Because of the Web, the supply of primary sources is becoming near exponential. It is no longer necessary to have access to a major research library. Interlibrary loans bring anyone monographs free of charge. The service is rarely used, which is why it remains available. A serious researcher no longer needs travel money. He no longer needs to live near a university library with three million or more volumes. I did this, 1977-79. I drove to Duke. It was wonderful, although sporadic. It is no longer necessary. An historian is short on time, long on data. He has vastly more dots to connect.

There are two aspects of this: identifying the dots worth connecting and creating a plausible narrative without the exponentially increasing number of dots available.
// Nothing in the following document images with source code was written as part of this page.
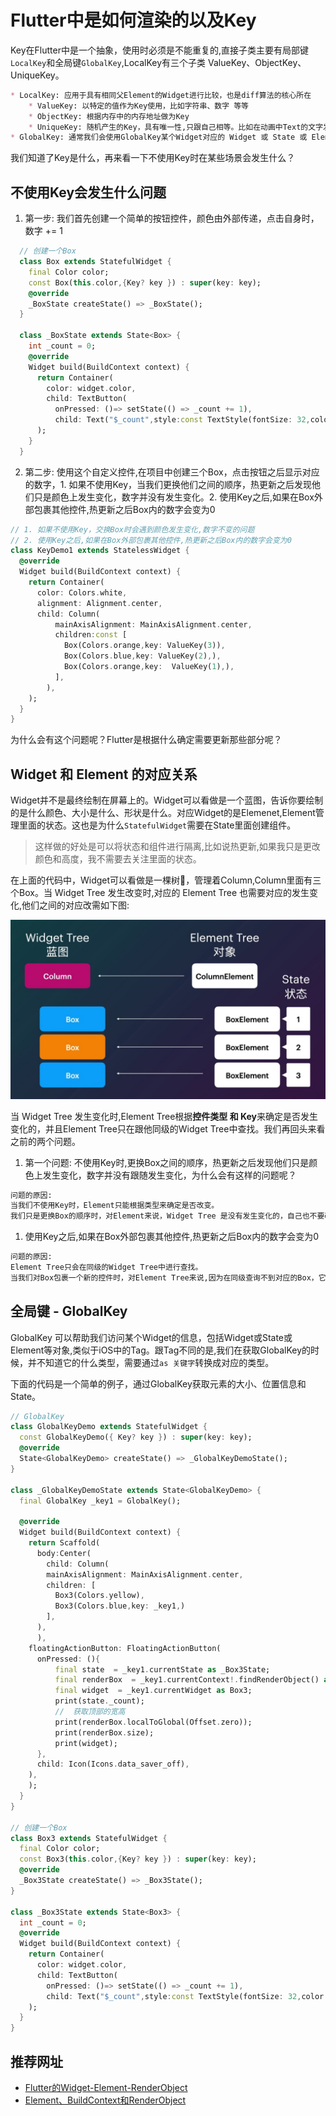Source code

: # Flutter中是如何渲染的以及Key
Key在Flutter中是一个抽象，使用时必须是不能重复的,直接子类主要有局部键`LocalKey`和全局键`GlobalKey`,LocalKey有三个子类 ValueKey、ObjectKey、UniqueKey。
```markdown
* LocalKey: 应用于具有相同父Element的Widget进行比较，也是diff算法的核心所在
    * ValueKey: 以特定的值作为Key使用，比如字符串、数字 等等
    * ObjectKey: 根据内存中的内存地址做为Key
    * UniqueKey: 随机产生的Key，具有唯一性,只跟自己相等。比如在动画中Text的文字发生变化时需要将控件以前的Key丢掉，生成新的Key
* GlobalKey: 通常我们会使用GlobalKey某个Widget对应的 Widget 或 State 或 Element
```

我们知道了Key是什么，再来看一下不使用Key时在某些场景会发生什么？

## 不使用Key会发生什么问题
1. 第一步: 我们首先创建一个简单的按钮控件，颜色由外部传递，点击自身时，数字 += 1
```dart
  // 创建一个Box
  class Box extends StatefulWidget {
    final Color color;
    const Box(this.color,{Key? key }) : super(key: key);
    @override
    _BoxState createState() => _BoxState();
  }

  class _BoxState extends State<Box> {
    int _count = 0;
    @override
    Widget build(BuildContext context) {
      return Container(
        color: widget.color,
        child: TextButton(
          onPressed: ()=> setState(() => _count += 1), 
          child: Text("$_count",style:const TextStyle(fontSize: 32,color: Colors.white),)
      );
    }
  }
```
2. 第二步: 使用这个自定义控件,在项目中创建三个Box，点击按钮之后显示对应的数字，1. 如果不使用Key，当我们更换他们之间的顺序，热更新之后发现他们只是颜色上发生变化，数字并没有发生变化。2. 使用Key之后,如果在Box外部包裹其他控件,热更新之后Box内的数字会变为0
```dart
// 1. 如果不使用Key，交换Box时会遇到颜色发生变化,数字不变的问题
// 2. 使用Key之后,如果在Box外部包裹其他控件,热更新之后Box内的数字会变为0
class KeyDemo1 extends StatelessWidget {
  @override
  Widget build(BuildContext context) {
    return Container(
      color: Colors.white,
      alignment: Alignment.center,
      child: Column(
          mainAxisAlignment: MainAxisAlignment.center,
          children:const [
            Box(Colors.orange,key: ValueKey(3)),
            Box(Colors.blue,key: ValueKey(2),),
            Box(Colors.orange,key:  ValueKey(1),),
          ],
        ),
    );
  }
}
```
为什么会有这个问题呢？Flutter是根据什么确定需要更新那些部分呢？

## Widget 和 Element 的对应关系
Widget并不是最终绘制在屏幕上的。Widget可以看做是一个蓝图，告诉你要绘制的是什么颜色、大小是什么、形状是什么。对应Widget的是Elemenet,Element管理里面的状态。这也是为什么`StatefulWidget`需要在State里面创建组件。

>这样做的好处是可以将状态和组件进行隔离,比如说热更新,如果我只是更改颜色和高度，我不需要去关注里面的状态。

在上面的代码中，Widget可以看做是一棵树🌲，管理着Column,Column里面有三个Box。当 Widget Tree 发生改变时,对应的 Element Tree 也需要对应的发生变化,他们之间的对应改需如下图:

![](../imgs/flutter_img_1.jpg ':size=350')

当 Widget Tree 发生变化时,Element Tree根据**控件类型 和 Key**来确定是否发生变化的，并且Element Tree只在跟他同级的Widget Tree中查找。我们再回头来看之前的两个问题。

1. 第一个问题: 不使用Key时,更换Box之间的顺序，热更新之后发现他们只是颜色上发生变化，数字并没有跟随发生变化，为什么会有这样的问题呢？
```markdown
问题的原因: 
当我们不使用Key时，Element只能根据类型来确定是否改变。
我们只是更换Box的顺序时，对Element来说，Widget Tree 是没有发生变化的，自己也不要改变。
```

1. 使用Key之后,如果在Box外部包裹其他控件,热更新之后Box内的数字会变为0
```markdown
问题的原因: 
Element Tree只会在同级的Widget Tree中进行查找。
当我们对Box包裹一个新的控件时，对Element Tree来说,因为在同级查询不到对应的Box，它会将旧的Box删除掉，产生一个新的被控件包裹的Box。
```

## 全局键 - GlobalKey
GlobalKey 可以帮助我们访问某个Widget的信息，包括Widget或State或Element等对象,类似于iOS中的Tag。跟Tag不同的是,我们在获取GlobalKey的时候，并不知道它的什么类型，需要通过`as 关键字`转换成对应的类型。

下面的代码是一个简单的例子，通过GlobalKey获取元素的大小、位置信息和State。
```dart
// GlobalKey
class GlobalKeyDemo extends StatefulWidget {
  const GlobalKeyDemo({ Key? key }) : super(key: key);
  @override
  State<GlobalKeyDemo> createState() => _GlobalKeyDemoState();
}

class _GlobalKeyDemoState extends State<GlobalKeyDemo> {
  final GlobalKey _key1 = GlobalKey();

  @override
  Widget build(BuildContext context) {
    return Scaffold(
      body:Center(
        child: Column(
        mainAxisAlignment: MainAxisAlignment.center,
        children: [
          Box3(Colors.yellow),
          Box3(Colors.blue,key: _key1,)
        ],
      ),
      ),
    floatingActionButton: FloatingActionButton(
      onPressed: (){
          final state  = _key1.currentState as _Box3State;
          final renderBox  = _key1.currentContext!.findRenderObject() as RenderBox;
          final widget  = _key1.currentWidget as Box3;
          print(state._count);
          //  获取顶部的宽高
          print(renderBox.localToGlobal(Offset.zero));
          print(renderBox.size);
          print(widget);
      },
      child: Icon(Icons.data_saver_off),
    ),
    );
  }
}

// 创建一个Box
class Box3 extends StatefulWidget {
  final Color color;
  const Box3(this.color,{Key? key }) : super(key: key);
  @override
  _Box3State createState() => _Box3State();
}

class _Box3State extends State<Box3> {
  int _count = 0;
  @override
  Widget build(BuildContext context) {
    return Container(
      color: widget.color,
      child: TextButton(
        onPressed: ()=> setState(() => _count += 1), 
        child: Text("$_count",style:const TextStyle(fontSize: 32,color: Colors.white),)),
    );
  }
}
```

## 推荐网址
* [Flutter的Widget-Element-RenderObject](https://mp.weixin.qq.com/s?__biz=Mzg5MDAzNzkwNA==&mid=2247483782&idx=1&sn=5cca87b95f82131ed0052d935f907807&chksm=cfe3f279f8947b6f9a21b92d7c5084e9404993ccce3c80f6329c0734f037f89d1d859651616f&scene=178&cur_album_id=1566028536430247937#rd)
* [Element、BuildContext和RenderObject](https://book.flutterchina.club/chapter14/element_buildcontext.html#_14-2-2-buildcontext)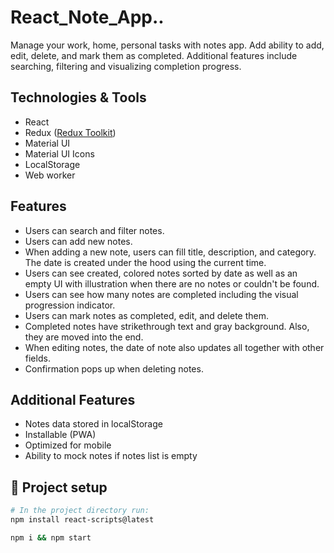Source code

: # React_Note_App..
Manage your work, home, personal tasks with notes app. Add ability to add, edit, delete, and mark them as completed. Additional features include searching, filtering and visualizing completion progress.

## Technologies & Tools

- React
- Redux ([Redux Toolkit](https://redux-toolkit.js.org/))
- Material UI
- Material UI Icons
- LocalStorage
- Web worker

## Features

- Users can search and filter notes.
- Users can add new notes.
- When adding a new note, users can fill title, description, and category. The date is created under the hood using the current time.
- Users can see created, colored notes sorted by date as well as an empty UI with illustration when there are no notes or couldn't be found.
- Users can see how many notes are completed including the visual progression indicator.
- Users can mark notes as completed, edit, and delete them.
- Completed notes have strikethrough text and gray background. Also, they are moved into the end.
- When editing notes, the date of note also updates all together with other fields.
- Confirmation pops up when deleting notes.

## Additional Features

- Notes data stored in localStorage
- Installable (PWA)
- Optimized for mobile
- Ability to mock notes if notes list is empty

## :wrench: Project setup

```bash
# In the project directory run:
npm install react-scripts@latest 

npm i && npm start
```
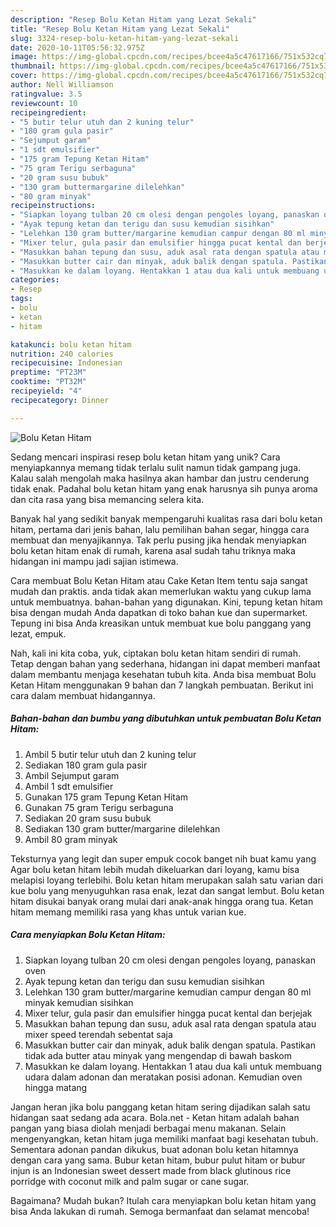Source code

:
 ```yaml
---
description: "Resep Bolu Ketan Hitam yang Lezat Sekali"
title: "Resep Bolu Ketan Hitam yang Lezat Sekali"
slug: 3324-resep-bolu-ketan-hitam-yang-lezat-sekali
date: 2020-10-11T05:56:32.975Z
image: https://img-global.cpcdn.com/recipes/bcee4a5c47617166/751x532cq70/bolu-ketan-hitam-foto-resep-utama.jpg
thumbnail: https://img-global.cpcdn.com/recipes/bcee4a5c47617166/751x532cq70/bolu-ketan-hitam-foto-resep-utama.jpg
cover: https://img-global.cpcdn.com/recipes/bcee4a5c47617166/751x532cq70/bolu-ketan-hitam-foto-resep-utama.jpg
author: Nell Williamson
ratingvalue: 3.5
reviewcount: 10
recipeingredient:
- "5 butir telur utuh dan 2 kuning telur"
- "180 gram gula pasir"
- "Sejumput garam"
- "1 sdt emulsifier"
- "175 gram Tepung Ketan Hitam"
- "75 gram Terigu serbaguna"
- "20 gram susu bubuk"
- "130 gram buttermargarine dilelehkan"
- "80 gram minyak"
recipeinstructions:
- "Siapkan loyang tulban 20 cm olesi dengan pengoles loyang, panaskan oven"
- "Ayak tepung ketan dan terigu dan susu kemudian sisihkan"
- "Lelehkan 130 gram butter/margarine kemudian campur dengan 80 ml minyak kemudian sisihkan"
- "Mixer telur, gula pasir dan emulsifier hingga pucat kental dan berjejak"
- "Masukkan bahan tepung dan susu, aduk asal rata dengan spatula atau mixer speed terendah sebentat saja"
- "Masukkan butter cair dan minyak, aduk balik dengan spatula. Pastikan tidak ada butter atau minyak yang mengendap di bawah baskom"
- "Masukkan ke dalam loyang. Hentakkan 1 atau dua kali untuk membuang udara dalam adonan dan meratakan posisi adonan. Kemudian oven hingga matang"
categories:
- Resep
tags:
- bolu
- ketan
- hitam

katakunci: bolu ketan hitam 
nutrition: 240 calories
recipecuisine: Indonesian
preptime: "PT23M"
cooktime: "PT32M"
recipeyield: "4"
recipecategory: Dinner

---
```



![Bolu Ketan Hitam](https://img-global.cpcdn.com/recipes/bcee4a5c47617166/751x532cq70/bolu-ketan-hitam-foto-resep-utama.jpg)

Sedang mencari inspirasi resep bolu ketan hitam yang unik? Cara menyiapkannya memang tidak terlalu sulit namun tidak gampang juga. Kalau salah mengolah maka hasilnya akan hambar dan justru cenderung tidak enak. Padahal bolu ketan hitam yang enak harusnya sih punya aroma dan cita rasa yang bisa memancing selera kita.

Banyak hal yang sedikit banyak mempengaruhi kualitas rasa dari bolu ketan hitam, pertama dari jenis bahan, lalu pemilihan bahan segar, hingga cara membuat dan menyajikannya. Tak perlu pusing jika hendak menyiapkan bolu ketan hitam enak di rumah, karena asal sudah tahu triknya maka hidangan ini mampu jadi sajian istimewa.

Cara membuat Bolu Ketan Hitam atau Cake Ketan Item tentu saja sangat mudah dan praktis. anda tidak akan memerlukan waktu yang cukup lama untuk membuatnya. bahan-bahan yang digunakan. Kini, tepung ketan hitam bisa dengan mudah Anda dapatkan di toko bahan kue dan supermarket. Tepung ini bisa Anda kreasikan untuk membuat kue bolu panggang yang lezat, empuk.


Nah, kali ini kita coba, yuk, ciptakan bolu ketan hitam sendiri di rumah. Tetap dengan bahan yang sederhana, hidangan ini dapat memberi manfaat dalam membantu menjaga kesehatan tubuh kita. Anda bisa membuat Bolu Ketan Hitam menggunakan 9 bahan dan 7 langkah pembuatan. Berikut ini cara dalam membuat hidangannya.

<!--inarticleads1-->

##### Bahan-bahan dan bumbu yang dibutuhkan untuk pembuatan Bolu Ketan Hitam:

1. Ambil 5 butir telur utuh dan 2 kuning telur
1. Sediakan 180 gram gula pasir
1. Ambil Sejumput garam
1. Ambil 1 sdt emulsifier
1. Gunakan 175 gram Tepung Ketan Hitam
1. Gunakan 75 gram Terigu serbaguna
1. Sediakan 20 gram susu bubuk
1. Sediakan 130 gram butter/margarine dilelehkan
1. Ambil 80 gram minyak


Teksturnya yang legit dan super empuk cocok banget nih buat kamu yang Agar bolu ketan hitam lebih mudah dikeluarkan dari loyang, kamu bisa melapisi loyang terlebihi. Bolu ketan hitam merupakan salah satu varian dari kue bolu yang menyuguhkan rasa enak, lezat dan sangat lembut. Bolu ketan hitam disukai banyak orang mulai dari anak-anak hingga orang tua. Ketan hitam memang memiliki rasa yang khas untuk varian kue. 

<!--inarticleads2-->

##### Cara menyiapkan Bolu Ketan Hitam:

1. Siapkan loyang tulban 20 cm olesi dengan pengoles loyang, panaskan oven
1. Ayak tepung ketan dan terigu dan susu kemudian sisihkan
1. Lelehkan 130 gram butter/margarine kemudian campur dengan 80 ml minyak kemudian sisihkan
1. Mixer telur, gula pasir dan emulsifier hingga pucat kental dan berjejak
1. Masukkan bahan tepung dan susu, aduk asal rata dengan spatula atau mixer speed terendah sebentat saja
1. Masukkan butter cair dan minyak, aduk balik dengan spatula. Pastikan tidak ada butter atau minyak yang mengendap di bawah baskom
1. Masukkan ke dalam loyang. Hentakkan 1 atau dua kali untuk membuang udara dalam adonan dan meratakan posisi adonan. Kemudian oven hingga matang


Jangan heran jika bolu panggang ketan hitam sering dijadikan salah satu hidangan saat sedang ada acara. Bola.net - Ketan hitam adalah bahan pangan yang biasa diolah menjadi berbagai menu makanan. Selain mengenyangkan, ketan hitam juga memiliki manfaat bagi kesehatan tubuh. Sementara adonan pandan dikukus, buat adonan bolu ketan hitamnya dengan cara yang sama. Bubur ketan hitam, bubur pulut hitam or bubur injun is an Indonesian sweet dessert made from black glutinous rice porridge with coconut milk and palm sugar or cane sugar. 

Bagaimana? Mudah bukan? Itulah cara menyiapkan bolu ketan hitam yang bisa Anda lakukan di rumah. Semoga bermanfaat dan selamat mencoba!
The historian cannot ignore the prevailing narrative. It is his point of contact with readers, from first-time students to scholars. He cannot ignore political markers. It is not possible to write a history of the United States without marking it by Presidential elections. This is why it is so difficult to write pre-Revolutionary colonial history. There are far fewer national markers. This is why Murray Rothbard's Conceived in Liberty is such a remarkable book. Genius that he was, he did not do it alone. The dots were collected by a remarkable historian who wrote almost nothing: Leonard Liggio.

One of the problems that men with near photographic memories have is that they are unable to cull out the vast quantities of facts they know too well. I took a course on medieval history from such a man: Ernst Ekman. Medieval history was not his specialty. His knowledge was encyclopedic. He wrote almost nothing over a 25-year career. He died at age 54. If he had lived to 94, he would not have written any more than he did.

I do not want to embarrass anyone who is still living, but I can think of two masters of historical data who have limited their output to articles. They resist putting what they know into narrative form. They would make great academic editors at low salaries. There is little demand for such editing services. University presses are struggling. Universities are not buying as many books. There is not enough shelf space. Budgets are being cut. The heyday of regional university research libraries, 1920 to 2000, is coming to an end. (I am not talking about Cambridge or Oxford, the models.)

The Web is making it possible for dedicated skilled amateurs to present their narratives. Revisionist history is growing by leaps and bounds. Public skepticism regarding all recent narratives of major events works in favor of revisionism. History courses are no longer required in many high schools and most universities. The official narrative is less and less known to readers. The history of Western civilization is a closed book -- an overpriced textbook. This is why I recruited Tom Woods to teach two years of Western civilization for the Ron Paul Curriculum. The graduates will know the story far better than their peers.

Almost no one remembers David Saville Muzzey. He was the best-selling American historian of all time. His high school textbook on American history was dominant from 1911 until 1965. Yet few people, even historians, knew who he was at the time. He was a theologically liberal Presbyterian with a Ph.D. in history from Columbia and a degree from nearby Union Theological Seminary. He was a nationalist. There was never any historian with anything like his readership -- a vast captive audience for half a century. He died in 1970. He looms large in Francis FitzGerald's monograph surveying the history of American public school history textbooks, America Revised (1979). Her book is long forgotten.

There is a growing homeschool market for competing textbooks in American history. I probably should have written one. But I had other projects, other callings.

Conclusion

The narrative is more important than the dots. But it must be revised at the margin continuously to make effective use of newly discovered dots. Because every narrative must be revised continuously as events fill up the time allotted for the narrative, this is a lifetime calling.

If the narrator of text can also narrate verbally effectively, so much the better. If he can also write revolutionary monographs, better yet.

We have waited a long time for this narrator.